(Records excerpted from a collection)

---

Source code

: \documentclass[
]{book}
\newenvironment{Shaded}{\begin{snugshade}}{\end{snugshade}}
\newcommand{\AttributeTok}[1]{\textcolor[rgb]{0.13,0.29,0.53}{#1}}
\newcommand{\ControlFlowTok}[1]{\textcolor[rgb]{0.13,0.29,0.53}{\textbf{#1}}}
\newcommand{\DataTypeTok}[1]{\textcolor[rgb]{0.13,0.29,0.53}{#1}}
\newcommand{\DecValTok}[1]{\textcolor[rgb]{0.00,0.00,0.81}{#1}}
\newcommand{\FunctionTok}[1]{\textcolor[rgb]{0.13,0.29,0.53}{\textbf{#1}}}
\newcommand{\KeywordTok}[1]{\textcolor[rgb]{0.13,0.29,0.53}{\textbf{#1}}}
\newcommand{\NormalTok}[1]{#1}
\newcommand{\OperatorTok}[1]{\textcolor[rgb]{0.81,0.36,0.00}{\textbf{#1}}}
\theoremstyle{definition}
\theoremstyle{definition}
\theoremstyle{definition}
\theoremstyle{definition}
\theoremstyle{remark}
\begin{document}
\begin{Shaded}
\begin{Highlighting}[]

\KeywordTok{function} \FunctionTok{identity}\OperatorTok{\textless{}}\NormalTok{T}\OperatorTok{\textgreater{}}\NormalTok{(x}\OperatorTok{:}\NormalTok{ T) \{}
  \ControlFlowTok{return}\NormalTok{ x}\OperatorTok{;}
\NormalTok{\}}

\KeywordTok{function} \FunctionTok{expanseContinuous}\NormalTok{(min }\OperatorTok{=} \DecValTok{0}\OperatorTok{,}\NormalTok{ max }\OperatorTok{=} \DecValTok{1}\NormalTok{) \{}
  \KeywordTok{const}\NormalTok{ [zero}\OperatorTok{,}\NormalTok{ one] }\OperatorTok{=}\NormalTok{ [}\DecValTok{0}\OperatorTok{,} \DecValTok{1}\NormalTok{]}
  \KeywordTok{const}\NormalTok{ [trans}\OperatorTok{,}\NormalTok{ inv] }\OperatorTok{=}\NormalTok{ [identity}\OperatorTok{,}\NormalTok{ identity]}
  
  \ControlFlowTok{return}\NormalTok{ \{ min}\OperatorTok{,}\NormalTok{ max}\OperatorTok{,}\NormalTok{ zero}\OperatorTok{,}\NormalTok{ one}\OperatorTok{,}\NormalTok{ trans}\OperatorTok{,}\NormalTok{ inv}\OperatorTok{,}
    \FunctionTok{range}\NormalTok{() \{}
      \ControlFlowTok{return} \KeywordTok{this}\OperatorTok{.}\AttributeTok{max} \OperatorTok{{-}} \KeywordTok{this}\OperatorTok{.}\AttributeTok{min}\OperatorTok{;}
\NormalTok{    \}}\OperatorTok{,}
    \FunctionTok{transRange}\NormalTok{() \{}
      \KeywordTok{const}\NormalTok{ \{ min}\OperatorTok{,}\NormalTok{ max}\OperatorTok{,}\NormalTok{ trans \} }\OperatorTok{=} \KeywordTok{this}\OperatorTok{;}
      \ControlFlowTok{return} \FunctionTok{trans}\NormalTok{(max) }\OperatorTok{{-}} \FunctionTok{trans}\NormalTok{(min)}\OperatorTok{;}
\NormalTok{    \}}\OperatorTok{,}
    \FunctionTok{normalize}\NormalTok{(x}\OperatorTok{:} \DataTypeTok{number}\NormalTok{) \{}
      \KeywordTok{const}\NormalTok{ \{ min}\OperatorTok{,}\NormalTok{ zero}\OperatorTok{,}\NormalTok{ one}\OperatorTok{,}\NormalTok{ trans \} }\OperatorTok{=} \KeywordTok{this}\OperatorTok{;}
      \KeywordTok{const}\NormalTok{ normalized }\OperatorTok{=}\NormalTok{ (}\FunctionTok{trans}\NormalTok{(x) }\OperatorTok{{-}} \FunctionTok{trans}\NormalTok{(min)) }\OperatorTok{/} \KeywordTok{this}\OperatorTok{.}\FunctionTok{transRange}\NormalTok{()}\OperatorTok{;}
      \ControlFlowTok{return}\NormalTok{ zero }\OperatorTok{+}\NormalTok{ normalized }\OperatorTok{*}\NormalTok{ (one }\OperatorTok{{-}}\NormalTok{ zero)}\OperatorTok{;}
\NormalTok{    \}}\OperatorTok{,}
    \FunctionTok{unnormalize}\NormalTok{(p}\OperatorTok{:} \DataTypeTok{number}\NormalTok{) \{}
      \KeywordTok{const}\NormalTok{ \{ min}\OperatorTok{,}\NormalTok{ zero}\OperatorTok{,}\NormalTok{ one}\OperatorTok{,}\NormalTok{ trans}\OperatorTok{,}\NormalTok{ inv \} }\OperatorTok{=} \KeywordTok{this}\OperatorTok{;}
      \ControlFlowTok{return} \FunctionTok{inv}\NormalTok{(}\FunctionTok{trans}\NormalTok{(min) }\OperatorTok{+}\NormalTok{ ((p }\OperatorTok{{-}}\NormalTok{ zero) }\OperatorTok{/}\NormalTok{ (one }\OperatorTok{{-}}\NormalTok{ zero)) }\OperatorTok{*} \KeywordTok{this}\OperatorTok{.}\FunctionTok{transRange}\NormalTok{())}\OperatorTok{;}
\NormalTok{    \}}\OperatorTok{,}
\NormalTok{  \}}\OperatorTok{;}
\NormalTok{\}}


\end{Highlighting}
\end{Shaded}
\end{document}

---

Working from the entries above, find every line in which the word "Highlighting" occurs and copy it.

* **EXERCISE RESULT**:
\begin{Highlighting}[]
\end{Highlighting}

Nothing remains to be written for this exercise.